When I started to think about how WOULD I tell a client how to coach their own speakers, I started getting a pit in my stomach, clammy hands and a lump in my throat. Was it because I didn’t want to give up trade secrets? Or that I don’t want to give up the special relationship I get to have with every speaker – listening to vulnerabilities, coaching to strengths, celebrating the standing ovation. Maybe.

But as a professional communication trainer as well, I truly appreciate the diligence and discipline in developing the right curriculum for training someone to learn a new craft, like being a coach to speakers.  Giving someone some basic feedback on how they delivered a talk that someone else wrote is one thing (i.e. look at the audience, talk slower, don’t pace). But taking that same person on a journey from not knowing what they are going to talk about, to developing a talk, supporting stories, working through the messes of revisions, getting them to practice and rehearse and at the end of it all – not letting them have a single note and no podium – is a different training. One I’ve not yet built out.

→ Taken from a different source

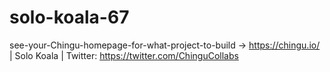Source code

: # solo-koala-67
see-your-Chingu-homepage-for-what-project-to-build -> https://chingu.io/ | Solo Koala | Twitter: https://twitter.com/ChinguCollabs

When I coach it is at the intersection of teaching, hand-holding, counseling, editing, criticizing, cheerleading, time-keeping, task-mastering, emotional modulating (my own!), re-directing and hours of pure authentic listening.

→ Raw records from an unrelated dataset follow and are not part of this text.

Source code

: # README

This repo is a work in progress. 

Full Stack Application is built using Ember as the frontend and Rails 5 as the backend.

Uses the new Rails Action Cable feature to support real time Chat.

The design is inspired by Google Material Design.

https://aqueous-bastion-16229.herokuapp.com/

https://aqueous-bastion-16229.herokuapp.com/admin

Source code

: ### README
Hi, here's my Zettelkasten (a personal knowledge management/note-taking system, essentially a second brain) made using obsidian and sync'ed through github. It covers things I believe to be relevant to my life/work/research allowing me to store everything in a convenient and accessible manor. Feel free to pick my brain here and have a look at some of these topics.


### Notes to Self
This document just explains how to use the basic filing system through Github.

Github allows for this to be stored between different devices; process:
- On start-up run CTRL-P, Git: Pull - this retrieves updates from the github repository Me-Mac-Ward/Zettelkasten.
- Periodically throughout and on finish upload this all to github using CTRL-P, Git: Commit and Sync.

And I am working at a different intersection of their work demands, travel schedules, family commitments, confidence, content, delivery, expectations (their own and others), history of speaking, event theme, and well, idiosyncrasies.

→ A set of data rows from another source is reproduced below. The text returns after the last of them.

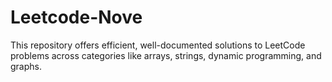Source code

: # Leetcode-Nove
This repository offers efficient, well-documented solutions to LeetCode problems across categories like arrays, strings, dynamic programming, and graphs. 
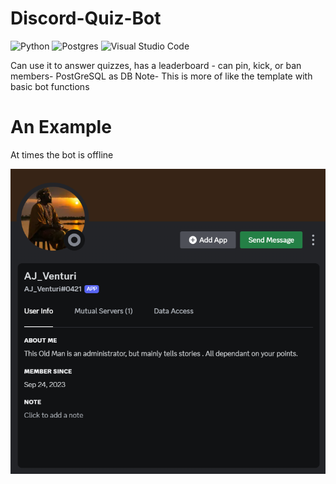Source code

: # Discord-Quiz-Bot

![Python](https://img.shields.io/badge/python-3670A0?style=for-the-badge&logo=python&logoColor=ffdd54)
![Postgres](https://img.shields.io/badge/postgres-%23316192.svg?style=for-the-badge&logo=postgresql&logoColor=white)
![Visual Studio Code](https://img.shields.io/badge/Visual%20Studio%20Code-0078d7.svg?style=for-the-badge&logo=visual-studio-code&logoColor=white)

Can use it to answer quizzes, has a leaderboard  - can pin, kick, or ban members- PostGreSQL as DB
Note- This is more of like the template with basic bot functions

# An Example
At times the bot is offline

![Discord UI Image](https://github.com/RadaGathee/Discord-Quiz-Bot/blob/main/discordBotUI.png)
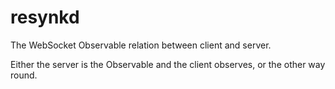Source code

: # resynkd

The WebSocket Observable relation between client and server.

Either the server is the Observable and the client observes, or the other way round.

Maybe it isn’t rocket science, but every time I have a new speaker, I’m challenged to pull the right tools together from that tool kit I’ve assembled and hope and pray they are the right ones for that speaker, for that event, for that audience, for that topic, for that level of confidence and most importantly, for that reputation on the line.

And I believe that my five years of working one-on-one with over 200 speakers has taught me that I’ve only just begun to understand what it takes to be a great coach. Let alone one that can turn over all of that experience and knowledge and in an hour or event afternoon, to teach someone else how to do it.  In time, I’ll decide if I can translate the learning to a train-the-coach world-class training. In the meantime, the answer is sadly no.